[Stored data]
***

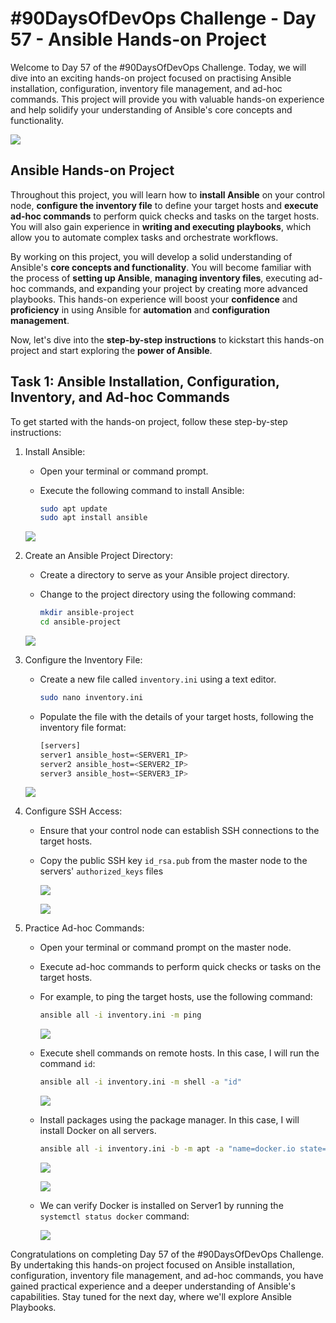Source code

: # #90DaysOfDevOps Challenge - Day 57 - Ansible Hands-on Project

Welcome to Day 57 of the #90DaysOfDevOps Challenge. Today, we will dive into an exciting hands-on project focused on practising Ansible installation, configuration, inventory file management, and ad-hoc commands. This project will provide you with valuable hands-on experience and help solidify your understanding of Ansible's core concepts and functionality.

![](https://cdn.hashnode.com/res/hashnode/image/upload/v1689360425412/1c222a32-f07c-482c-8869-d5f33f65d168.jpeg)

## Ansible Hands-on Project

Throughout this project, you will learn how to **install Ansible** on your control node, **configure the inventory file** to define your target hosts and **execute ad-hoc commands** to perform quick checks and tasks on the target hosts. You will also gain experience in **writing and executing playbooks**, which allow you to automate complex tasks and orchestrate workflows.

By working on this project, you will develop a solid understanding of Ansible's **core concepts and functionality**. You will become familiar with the process of **setting up Ansible**, **managing inventory files**, executing ad-hoc commands, and expanding your project by creating more advanced playbooks. This hands-on experience will boost your **confidence** and **proficiency** in using Ansible for **automation** and **configuration management**.

Now, let's dive into the **step-by-step instructions** to kickstart this hands-on project and start exploring the **power of Ansible**.

## Task 1: Ansible Installation, Configuration, Inventory, and Ad-hoc Commands

To get started with the hands-on project, follow these step-by-step instructions:

1. Install Ansible:
    
    * Open your terminal or command prompt.
        
    * Execute the following command to install Ansible:
        
        ```bash
        sudo apt update
        sudo apt install ansible
        ```
        
    
    ![](https://cdn.hashnode.com/res/hashnode/image/upload/v1689421872622/0b2cf669-5d32-4eea-9b3e-4d368f23b014.jpeg)
    
2. Create an Ansible Project Directory:
    
    * Create a directory to serve as your Ansible project directory.
        
    * Change to the project directory using the following command:
        
        ```bash
        mkdir ansible-project
        cd ansible-project
        ```
        
    
    ![](https://cdn.hashnode.com/res/hashnode/image/upload/v1689422110868/22bbe6e5-6824-4d23-99b2-ee4d754f19b6.jpeg)
    
3. Configure the Inventory File:
    
    * Create a new file called `inventory.ini` using a text editor.
        
        ```bash
        sudo nano inventory.ini
        ```
        
    * Populate the file with the details of your target hosts, following the inventory file format:
        
        ```bash
        [servers]
        server1 ansible_host=<SERVER1_IP>
        server2 ansible_host=<SERVER2_IP>
        server3 ansible_host=<SERVER3_IP>
        ```
        
    
    ![](https://cdn.hashnode.com/res/hashnode/image/upload/v1689422232772/ca8fe297-6ad6-475c-a5bc-ea4a479f5553.jpeg)
    
4. Configure SSH Access:
    
    * Ensure that your control node can establish SSH connections to the target hosts.
        
    * Copy the public SSH key `id_rsa.pub` from the master node to the servers' `authorized_keys` files
        
        ![](https://cdn.hashnode.com/res/hashnode/image/upload/v1689422368230/70bd12c8-290c-4c06-98b3-43d6f4c4df4f.jpeg)
        
        ![](https://cdn.hashnode.com/res/hashnode/image/upload/v1689422456411/d5ec0d6f-39ae-45e7-afc7-c77080cc9ced.jpeg)
        
5. Practice Ad-hoc Commands:
    
    * Open your terminal or command prompt on the master node.
        
    * Execute ad-hoc commands to perform quick checks or tasks on the target hosts.
        
    * For example, to ping the target hosts, use the following command:
        
        ```bash
        ansible all -i inventory.ini -m ping
        ```
        
        ![](https://cdn.hashnode.com/res/hashnode/image/upload/v1689422540788/ee97868b-fab8-49a3-ac03-e2972f10632c.jpeg)
        
    * Execute shell commands on remote hosts. In this case, I will run the command `id`:
        
        ```bash
        ansible all -i inventory.ini -m shell -a "id"
        ```
        
        ![](https://cdn.hashnode.com/res/hashnode/image/upload/v1689422710501/750d847e-0f65-42d0-970d-a395be09c1f0.jpeg)
        
    * Install packages using the package manager. In this case, I will install Docker on all servers.
        
        ```bash
        ansible all -i inventory.ini -b -m apt -a "name=docker.io state=present"
        ```
        
        ![](https://cdn.hashnode.com/res/hashnode/image/upload/v1689423083090/4de24a8d-260f-4c7b-8be8-81f914124a67.jpeg)
        
        ![](https://cdn.hashnode.com/res/hashnode/image/upload/v1689423109390/7a4adc22-17c5-4bda-906f-2770c20edfb4.jpeg)
        
    * We can verify Docker is installed on Server1 by running the `systemctl status docker` command:
        
        ![](https://cdn.hashnode.com/res/hashnode/image/upload/v1689423188014/8dd0b4e4-dccf-40b9-8c95-ef92a266472b.jpeg)
        

Congratulations on completing Day 57 of the #90DaysOfDevOps Challenge. By undertaking this hands-on project focused on Ansible installation, configuration, inventory file management, and ad-hoc commands, you have gained practical experience and a deeper understanding of Ansible's capabilities. Stay tuned for the next day, where we'll explore Ansible Playbooks.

***

Task instructions: Return only the lines running from the top of the data to the line that holds "Execute the following". Include both of those lines, but skip the pictures.

Result of this exercise:
Source code

: # #90DaysOfDevOps Challenge - Day 57 - Ansible Hands-on Project

Welcome to Day 57 of the #90DaysOfDevOps Challenge. Today, we will dive into an exciting hands-on project focused on practising Ansible installation, configuration, inventory file management, and ad-hoc commands. This project will provide you with valuable hands-on experience and help solidify your understanding of Ansible's core concepts and functionality.

![](https://cdn.hashnode.com/res/hashnode/image/upload/v1689360425412/1c222a32-f07c-482c-8869-d5f33f65d168.jpeg)

## Ansible Hands-on Project

Throughout this project, you will learn how to **install Ansible** on your control node, **configure the inventory file** to define your target hosts and **execute ad-hoc commands** to perform quick checks and tasks on the target hosts. You will also gain experience in **writing and executing playbooks**, which allow you to automate complex tasks and orchestrate workflows.

By working on this project, you will develop a solid understanding of Ansible's **core concepts and functionality**. You will become familiar with the process of **setting up Ansible**, **managing inventory files**, executing ad-hoc commands, and expanding your project by creating more advanced playbooks. This hands-on experience will boost your **confidence** and **proficiency** in using Ansible for **automation** and **configuration management**.

Now, let's dive into the **step-by-step instructions** to kickstart this hands-on project and start exploring the **power of Ansible**.

## Task 1: Ansible Installation, Configuration, Inventory, and Ad-hoc Commands

To get started with the hands-on project, follow these step-by-step instructions:

1. Install Ansible:
    
    * Open your terminal or command prompt.
        
    * Execute the following command to install Ansible:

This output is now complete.